§ Task requirements
Every record gets copied exactly, and no picture goes with it.

___ Working data

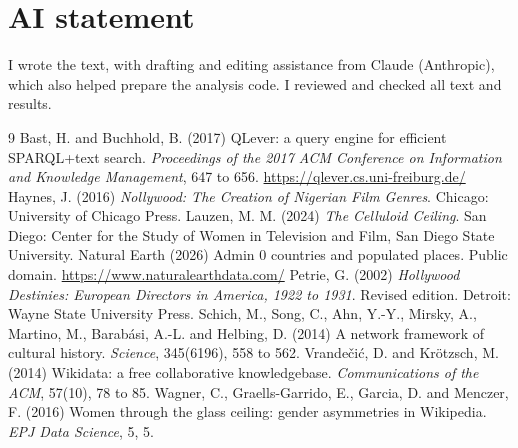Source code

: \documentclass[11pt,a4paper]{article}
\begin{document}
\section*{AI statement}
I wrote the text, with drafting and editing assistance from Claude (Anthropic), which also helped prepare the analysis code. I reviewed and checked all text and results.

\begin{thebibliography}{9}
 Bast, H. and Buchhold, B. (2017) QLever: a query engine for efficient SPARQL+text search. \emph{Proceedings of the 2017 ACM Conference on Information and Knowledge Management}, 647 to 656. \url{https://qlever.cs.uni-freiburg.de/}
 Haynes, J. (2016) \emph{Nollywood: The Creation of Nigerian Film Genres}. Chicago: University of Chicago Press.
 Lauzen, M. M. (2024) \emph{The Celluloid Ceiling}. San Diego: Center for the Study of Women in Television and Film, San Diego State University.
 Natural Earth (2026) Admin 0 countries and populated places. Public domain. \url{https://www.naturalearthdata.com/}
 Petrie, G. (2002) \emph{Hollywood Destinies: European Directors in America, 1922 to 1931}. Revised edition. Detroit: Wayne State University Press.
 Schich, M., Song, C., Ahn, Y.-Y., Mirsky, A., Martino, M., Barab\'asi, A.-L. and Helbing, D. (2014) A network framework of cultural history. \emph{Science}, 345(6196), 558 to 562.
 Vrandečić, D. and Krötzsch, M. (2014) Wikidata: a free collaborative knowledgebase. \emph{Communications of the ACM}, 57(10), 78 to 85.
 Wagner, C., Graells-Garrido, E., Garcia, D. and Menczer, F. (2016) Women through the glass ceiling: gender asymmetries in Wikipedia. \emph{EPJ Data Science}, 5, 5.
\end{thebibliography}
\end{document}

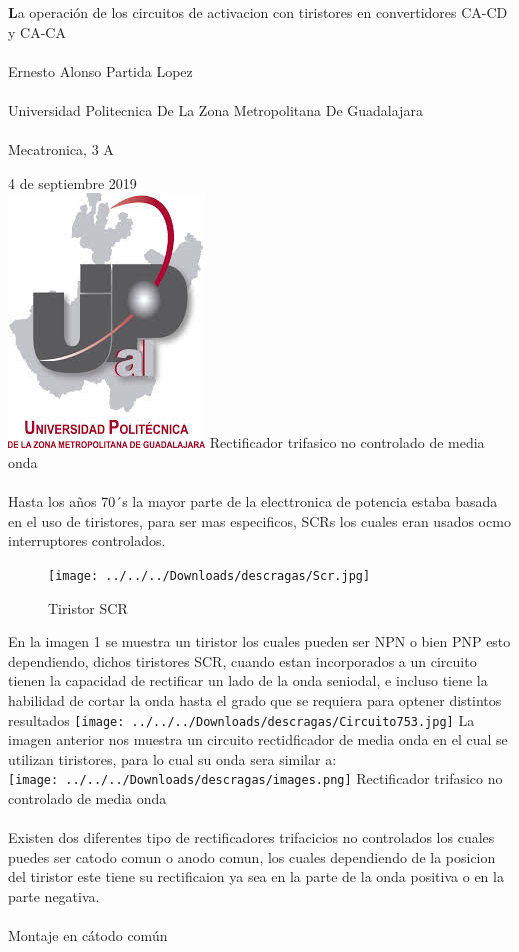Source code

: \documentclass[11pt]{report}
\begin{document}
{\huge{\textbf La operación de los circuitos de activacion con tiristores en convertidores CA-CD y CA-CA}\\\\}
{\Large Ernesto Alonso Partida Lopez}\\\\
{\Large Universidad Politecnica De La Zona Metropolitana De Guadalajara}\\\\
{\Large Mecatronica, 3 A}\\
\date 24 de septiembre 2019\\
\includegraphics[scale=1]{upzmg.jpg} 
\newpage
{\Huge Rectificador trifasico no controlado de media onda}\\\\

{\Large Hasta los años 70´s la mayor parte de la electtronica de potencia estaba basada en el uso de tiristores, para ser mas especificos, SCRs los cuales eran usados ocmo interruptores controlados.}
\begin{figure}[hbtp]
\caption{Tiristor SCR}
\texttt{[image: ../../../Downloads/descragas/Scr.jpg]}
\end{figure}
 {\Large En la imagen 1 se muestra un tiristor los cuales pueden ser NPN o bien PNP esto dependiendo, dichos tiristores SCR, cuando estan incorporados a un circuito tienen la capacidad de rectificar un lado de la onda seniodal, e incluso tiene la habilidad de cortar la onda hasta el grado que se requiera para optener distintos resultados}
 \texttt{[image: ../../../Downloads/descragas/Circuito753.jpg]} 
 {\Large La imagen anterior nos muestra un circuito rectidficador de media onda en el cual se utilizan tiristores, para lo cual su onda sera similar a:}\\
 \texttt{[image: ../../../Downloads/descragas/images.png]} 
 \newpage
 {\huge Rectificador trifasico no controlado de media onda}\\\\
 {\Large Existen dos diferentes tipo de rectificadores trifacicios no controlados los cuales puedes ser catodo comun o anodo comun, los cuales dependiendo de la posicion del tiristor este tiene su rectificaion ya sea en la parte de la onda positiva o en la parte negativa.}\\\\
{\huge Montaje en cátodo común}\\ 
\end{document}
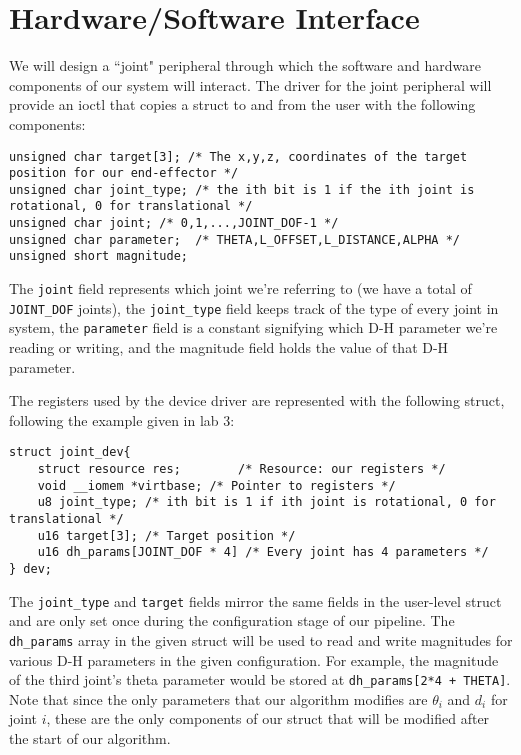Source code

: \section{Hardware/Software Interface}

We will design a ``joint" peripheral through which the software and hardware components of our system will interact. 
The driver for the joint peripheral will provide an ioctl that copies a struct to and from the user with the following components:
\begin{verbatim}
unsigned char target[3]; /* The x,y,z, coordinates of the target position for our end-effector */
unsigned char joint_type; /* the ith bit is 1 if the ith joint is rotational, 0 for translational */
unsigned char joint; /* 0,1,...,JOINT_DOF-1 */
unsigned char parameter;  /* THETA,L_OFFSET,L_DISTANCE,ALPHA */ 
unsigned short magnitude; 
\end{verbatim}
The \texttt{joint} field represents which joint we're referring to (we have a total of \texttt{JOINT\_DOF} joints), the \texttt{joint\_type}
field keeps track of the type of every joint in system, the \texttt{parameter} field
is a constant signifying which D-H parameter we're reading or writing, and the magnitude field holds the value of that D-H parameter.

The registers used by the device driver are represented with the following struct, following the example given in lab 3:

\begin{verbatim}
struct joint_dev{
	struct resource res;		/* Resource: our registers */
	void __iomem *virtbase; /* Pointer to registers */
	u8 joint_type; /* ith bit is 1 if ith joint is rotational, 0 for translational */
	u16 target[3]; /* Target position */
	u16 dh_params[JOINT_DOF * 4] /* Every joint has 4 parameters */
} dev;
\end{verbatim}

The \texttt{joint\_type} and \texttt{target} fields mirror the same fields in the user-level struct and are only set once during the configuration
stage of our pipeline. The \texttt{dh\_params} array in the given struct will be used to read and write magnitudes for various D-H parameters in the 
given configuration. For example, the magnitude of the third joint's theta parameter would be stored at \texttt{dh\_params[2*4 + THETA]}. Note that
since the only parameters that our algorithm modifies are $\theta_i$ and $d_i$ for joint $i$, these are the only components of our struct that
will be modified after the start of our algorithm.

______

§ Written reply
Source code

: \documentclass[11pt,a4paper]{article}
\begin{document}
\section*{AI statement}
I wrote the text, with drafting and editing assistance from Claude (Anthropic), which also helped prepare the analysis code. I reviewed and checked all text and results.

\begin{thebibliography}{9}
 Bast, H. and Buchhold, B. (2017) QLever: a query engine for efficient SPARQL+text search. \emph{Proceedings of the 2017 ACM Conference on Information and Knowledge Management}, 647 to 656. \url{https://qlever.cs.uni-freiburg.de/}
 Haynes, J. (2016) \emph{Nollywood: The Creation of Nigerian Film Genres}. Chicago: University of Chicago Press.
 Lauzen, M. M. (2024) \emph{The Celluloid Ceiling}. San Diego: Center for the Study of Women in Television and Film, San Diego State University.
 Natural Earth (2026) Admin 0 countries and populated places. Public domain. \url{https://www.naturalearthdata.com/}
 Petrie, G. (2002) \emph{Hollywood Destinies: European Directors in America, 1922 to 1931}. Revised edition. Detroit: Wayne State University Press.
 Schich, M., Song, C., Ahn, Y.-Y., Mirsky, A., Martino, M., Barab\'asi, A.-L. and Helbing, D. (2014) A network framework of cultural history. \emph{Science}, 345(6196), 558 to 562.
 Vrandečić, D. and Krötzsch, M. (2014) Wikidata: a free collaborative knowledgebase. \emph{Communications of the ACM}, 57(10), 78 to 85.
 Wagner, C., Graells-Garrido, E., Garcia, D. and Menczer, F. (2016) Women through the glass ceiling: gender asymmetries in Wikipedia. \emph{EPJ Data Science}, 5, 5.
\end{thebibliography}
\end{document}

Source code

: \documentclass[11pt]{report}
\begin{document}
{\huge{\textbf La operación de los circuitos de activacion con tiristores en convertidores CA-CD y CA-CA}\\\\}
{\Large Ernesto Alonso Partida Lopez}\\\\
{\Large Universidad Politecnica De La Zona Metropolitana De Guadalajara}\\\\
{\Large Mecatronica, 3 A}\\
\date 24 de septiembre 2019\\
\includegraphics[scale=1]{upzmg.jpg} 
\newpage
{\Huge Rectificador trifasico no controlado de media onda}\\\\

{\Large Hasta los años 70´s la mayor parte de la electtronica de potencia estaba basada en el uso de tiristores, para ser mas especificos, SCRs los cuales eran usados ocmo interruptores controlados.}
\begin{figure}[hbtp]
\caption{Tiristor SCR}
\texttt{[image: ../../../Downloads/descragas/Scr.jpg]}
\end{figure}
 {\Large En la imagen 1 se muestra un tiristor los cuales pueden ser NPN o bien PNP esto dependiendo, dichos tiristores SCR, cuando estan incorporados a un circuito tienen la capacidad de rectificar un lado de la onda seniodal, e incluso tiene la habilidad de cortar la onda hasta el grado que se requiera para optener distintos resultados}
 \texttt{[image: ../../../Downloads/descragas/Circuito753.jpg]} 
 {\Large La imagen anterior nos muestra un circuito rectidficador de media onda en el cual se utilizan tiristores, para lo cual su onda sera similar a:}\\
 \texttt{[image: ../../../Downloads/descragas/images.png]} 
 \newpage
 {\huge Rectificador trifasico no controlado de media onda}\\\\
 {\Large Existen dos diferentes tipo de rectificadores trifacicios no controlados los cuales puedes ser catodo comun o anodo comun, los cuales dependiendo de la posicion del tiristor este tiene su rectificaion ya sea en la parte de la onda positiva o en la parte negativa.}\\\\
{\huge Montaje en cátodo común}\\ 
\end{document}
Source code

: \section{Hardware/Software Interface}

We will design a ``joint" peripheral through which the software and hardware components of our system will interact. 
The driver for the joint peripheral will provide an ioctl that copies a struct to and from the user with the following components:
\begin{verbatim}
unsigned char target[3]; /* The x,y,z, coordinates of the target position for our end-effector */
unsigned char joint_type; /* the ith bit is 1 if the ith joint is rotational, 0 for translational */
unsigned char joint; /* 0,1,...,JOINT_DOF-1 */
unsigned char parameter;  /* THETA,L_OFFSET,L_DISTANCE,ALPHA */ 
unsigned short magnitude; 
\end{verbatim}
The \texttt{joint} field represents which joint we're referring to (we have a total of \texttt{JOINT\_DOF} joints), the \texttt{joint\_type}
field keeps track of the type of every joint in system, the \texttt{parameter} field
is a constant signifying which D-H parameter we're reading or writing, and the magnitude field holds the value of that D-H parameter.

The registers used by the device driver are represented with the following struct, following the example given in lab 3:

\begin{verbatim}
struct joint_dev{
	struct resource res;		/* Resource: our registers */
	void __iomem *virtbase; /* Pointer to registers */
	u8 joint_type; /* ith bit is 1 if ith joint is rotational, 0 for translational */
	u16 target[3]; /* Target position */
	u16 dh_params[JOINT_DOF * 4] /* Every joint has 4 parameters */
} dev;
\end{verbatim}

The \texttt{joint\_type} and \texttt{target} fields mirror the same fields in the user-level struct and are only set once during the configuration
stage of our pipeline. The \texttt{dh\_params} array in the given struct will be used to read and write magnitudes for various D-H parameters in the 
given configuration. For example, the magnitude of the third joint's theta parameter would be stored at \texttt{dh\_params[2*4 + THETA]}. Note that
since the only parameters that our algorithm modifies are $\theta_i$ and $d_i$ for joint $i$, these are the only components of our struct that
will be modified after the start of our algorithm.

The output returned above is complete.